When talking about engines and cars in general, have you ever come across a car part called a head gasket? Besides having a name that suggests importance, it is also a part of many discussions regarding engine operation. You have probably heard about some of the various engine related issues a faulty head gasket can cause. If this made you think about this car part and what it does, then you are in the right place. In this article, we will explain the anatomy of the head gasket, how it works and what it does.
What is a head gasket?
The engine in your, or in any other car for that matter, has several similar main components. At the lower side, there is an engine block housing the pistons, connecting rods, and the crankshaft. On top of the engine block lies the cylinder head containing the valvetrain and camshafts. Matted together, the cylinder head seals off all cylinders and creates a closed space in which the combustion happens. The explosion then makes the pistons and the crankshaft move, ultimately creating the rotation power that drives your car.
Despite precise machining and tight tolerances that go into these parts, they still cannot keep exploding combustion gases inside cylinders.
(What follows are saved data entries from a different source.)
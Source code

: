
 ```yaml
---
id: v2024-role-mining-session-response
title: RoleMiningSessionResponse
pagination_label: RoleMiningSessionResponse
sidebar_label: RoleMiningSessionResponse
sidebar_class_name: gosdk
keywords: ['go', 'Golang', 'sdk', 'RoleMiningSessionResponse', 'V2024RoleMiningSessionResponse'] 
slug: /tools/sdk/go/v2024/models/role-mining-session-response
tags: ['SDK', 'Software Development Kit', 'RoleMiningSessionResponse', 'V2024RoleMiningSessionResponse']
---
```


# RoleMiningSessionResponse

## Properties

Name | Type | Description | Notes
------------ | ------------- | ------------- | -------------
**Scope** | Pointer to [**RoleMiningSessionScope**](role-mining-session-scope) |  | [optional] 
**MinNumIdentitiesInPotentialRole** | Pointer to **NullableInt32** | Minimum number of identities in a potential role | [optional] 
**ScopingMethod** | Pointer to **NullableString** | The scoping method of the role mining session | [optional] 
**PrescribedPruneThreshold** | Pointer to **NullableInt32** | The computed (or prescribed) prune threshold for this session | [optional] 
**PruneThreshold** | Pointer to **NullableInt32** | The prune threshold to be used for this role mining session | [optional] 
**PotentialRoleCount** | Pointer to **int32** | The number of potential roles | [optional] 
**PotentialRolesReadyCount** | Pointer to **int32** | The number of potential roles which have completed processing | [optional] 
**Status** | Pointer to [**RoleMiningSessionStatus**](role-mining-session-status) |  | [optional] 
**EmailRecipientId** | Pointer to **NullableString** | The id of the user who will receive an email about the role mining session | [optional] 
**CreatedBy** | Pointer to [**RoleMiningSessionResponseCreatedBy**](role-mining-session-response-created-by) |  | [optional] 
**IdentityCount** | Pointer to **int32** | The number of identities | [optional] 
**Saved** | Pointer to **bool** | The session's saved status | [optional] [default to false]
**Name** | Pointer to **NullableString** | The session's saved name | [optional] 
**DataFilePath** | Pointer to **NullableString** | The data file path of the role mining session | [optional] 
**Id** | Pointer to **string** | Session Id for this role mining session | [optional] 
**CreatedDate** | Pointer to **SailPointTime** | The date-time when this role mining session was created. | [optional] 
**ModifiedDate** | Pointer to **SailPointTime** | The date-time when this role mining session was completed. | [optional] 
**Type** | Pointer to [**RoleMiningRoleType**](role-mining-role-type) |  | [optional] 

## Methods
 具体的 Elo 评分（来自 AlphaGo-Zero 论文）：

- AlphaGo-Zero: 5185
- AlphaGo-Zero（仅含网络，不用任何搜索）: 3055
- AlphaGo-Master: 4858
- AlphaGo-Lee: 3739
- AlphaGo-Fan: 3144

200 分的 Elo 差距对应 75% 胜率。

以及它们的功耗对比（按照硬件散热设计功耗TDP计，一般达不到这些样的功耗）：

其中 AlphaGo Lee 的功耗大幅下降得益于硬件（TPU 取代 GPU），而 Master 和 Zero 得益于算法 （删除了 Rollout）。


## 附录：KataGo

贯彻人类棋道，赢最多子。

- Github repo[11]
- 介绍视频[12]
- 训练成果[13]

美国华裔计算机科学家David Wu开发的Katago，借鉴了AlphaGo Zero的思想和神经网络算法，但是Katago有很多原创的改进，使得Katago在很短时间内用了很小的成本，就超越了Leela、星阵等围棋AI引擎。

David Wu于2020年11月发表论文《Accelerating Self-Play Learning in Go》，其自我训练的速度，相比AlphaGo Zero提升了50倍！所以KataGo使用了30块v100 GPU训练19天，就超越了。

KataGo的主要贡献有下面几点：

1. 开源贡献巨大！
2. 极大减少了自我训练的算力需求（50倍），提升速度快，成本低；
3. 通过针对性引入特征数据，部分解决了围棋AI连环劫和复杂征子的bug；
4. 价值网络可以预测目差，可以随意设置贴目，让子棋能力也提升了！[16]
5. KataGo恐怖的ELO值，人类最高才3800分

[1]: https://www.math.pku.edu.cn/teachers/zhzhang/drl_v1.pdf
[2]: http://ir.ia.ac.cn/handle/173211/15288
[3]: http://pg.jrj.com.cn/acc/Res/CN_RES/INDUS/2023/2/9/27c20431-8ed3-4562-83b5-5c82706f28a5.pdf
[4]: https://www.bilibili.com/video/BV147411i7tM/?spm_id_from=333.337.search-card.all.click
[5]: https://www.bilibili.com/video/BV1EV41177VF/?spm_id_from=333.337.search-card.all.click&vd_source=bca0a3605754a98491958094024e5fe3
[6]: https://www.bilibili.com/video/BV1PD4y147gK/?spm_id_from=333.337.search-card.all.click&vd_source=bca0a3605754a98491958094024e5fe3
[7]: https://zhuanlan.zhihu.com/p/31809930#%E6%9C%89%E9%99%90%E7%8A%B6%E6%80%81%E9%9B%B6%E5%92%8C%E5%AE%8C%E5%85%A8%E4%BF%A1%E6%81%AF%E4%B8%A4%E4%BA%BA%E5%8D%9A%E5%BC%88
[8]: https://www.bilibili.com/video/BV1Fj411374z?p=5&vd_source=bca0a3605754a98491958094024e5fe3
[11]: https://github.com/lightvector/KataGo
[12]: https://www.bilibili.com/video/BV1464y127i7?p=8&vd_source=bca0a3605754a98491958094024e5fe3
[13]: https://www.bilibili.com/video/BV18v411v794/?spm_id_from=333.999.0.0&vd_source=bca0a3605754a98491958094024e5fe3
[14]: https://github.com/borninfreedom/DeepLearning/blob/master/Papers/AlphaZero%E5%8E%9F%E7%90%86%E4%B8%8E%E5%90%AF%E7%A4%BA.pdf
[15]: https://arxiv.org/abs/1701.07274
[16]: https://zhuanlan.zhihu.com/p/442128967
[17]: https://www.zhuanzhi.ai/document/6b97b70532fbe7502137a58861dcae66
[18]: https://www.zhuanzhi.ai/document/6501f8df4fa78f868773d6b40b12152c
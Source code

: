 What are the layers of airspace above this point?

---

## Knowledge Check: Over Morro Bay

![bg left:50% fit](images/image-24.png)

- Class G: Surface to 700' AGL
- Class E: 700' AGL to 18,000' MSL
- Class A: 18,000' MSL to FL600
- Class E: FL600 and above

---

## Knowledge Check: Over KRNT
This is where the head gasket comes into play, as it comes between the engine block and the cylinder head. Being soft enough to compensate for rough surfaces between these two parts, it can create a durable seal that is completely airtight. Besides, it also ensures a sealed path for oil and coolant flowing among the various engine components. Having such a significant role for engine operation, it’s essential that the head gasket remains free of any leaks or cracks at any time.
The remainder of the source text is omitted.